** Task to complete **
Using the data below, return all lines in which "zařízení" appears.

Source texts of formatted documents:
%%
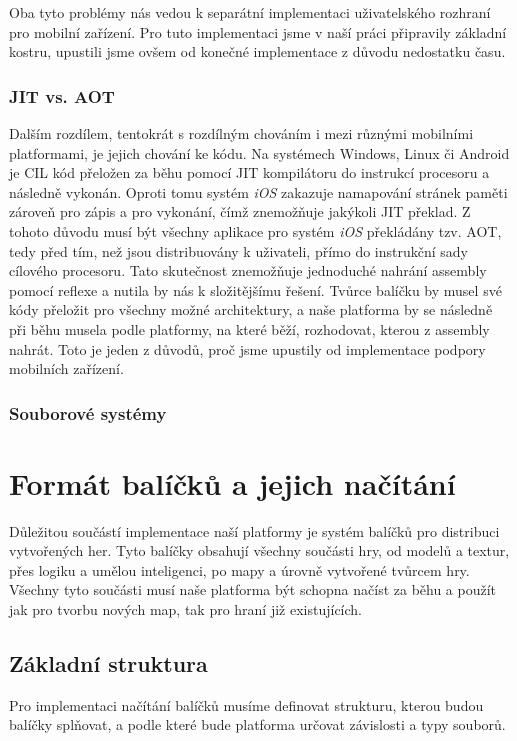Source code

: Oba tyto problémy nás vedou k separátní implementaci uživatelského rozhraní pro mobilní zařízení. Pro tuto implementaci jsme v naší práci připravily základní kostru, upustili jsme ovšem od konečné implementace z důvodu nedostatku času.

\subsubsection{JIT vs. AOT}
Dalším rozdílem, tentokrát s rozdílným chováním i mezi různými mobilními platformami, je jejich chování ke kódu. Na systémech Windows, Linux či Android je CIL kód přeložen za běhu pomocí JIT kompilátoru do instrukcí procesoru a následně vykonán. Oproti tomu systém \emph{iOS} zakazuje namapování stránek paměti zároveň pro zápis a pro vykonání, čímž znemožňuje jakýkoli JIT překlad. Z tohoto důvodu musí být všechny aplikace pro systém \emph{iOS} překládány tzv. AOT, tedy před tím, než jsou distribuovány k uživateli, přímo do instrukční sady cílového procesoru.\citep{site:aot} Tato skutečnost znemožňuje jednoduché nahrání assembly pomocí reflexe a nutila by nás k složitějšímu řešení. 
Tvůrce balíčku by musel své kódy přeložit pro všechny možné architektury, a naše platforma by se následně při běhu musela podle platformy, na které běží, rozhodovat, kterou z assembly nahrát. Toto je jeden z důvodů, proč jsme upustily od implementace podpory mobilních zařízení.

\subsubsection{Souborové systémy}





\section{Formát balíčků a jejich načítání}
Důležitou součástí implementace naší platformy je systém balíčků pro distribuci vytvořených her. Tyto balíčky obsahují všechny součásti hry, od modelů a textur, přes logiku a umělou inteligenci, po mapy a úrovně vytvořené tvůrcem hry. Všechny tyto součásti musí naše platforma být schopna načíst za běhu a použít jak pro tvorbu nových map, tak pro hraní již existujících.

\subsection{Základní struktura}
Pro implementaci načítání balíčků musíme definovat strukturu, kterou budou balíčky splňovat, a podle které bude platforma určovat závislosti a typy souborů.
%%
** Expected answer **
: Oba tyto problémy nás vedou k separátní implementaci uživatelského rozhraní pro mobilní zařízení. Pro tuto implementaci jsme v naší práci připravily základní kostru, upustili jsme ovšem od konečné implementace z důvodu nedostatku času.
Tvůrce balíčku by musel své kódy přeložit pro všechny možné architektury, a naše platforma by se následně při běhu musela podle platformy, na které běží, rozhodovat, kterou z assembly nahrát. Toto je jeden z důvodů, proč jsme upustily od implementace podpory mobilních zařízení.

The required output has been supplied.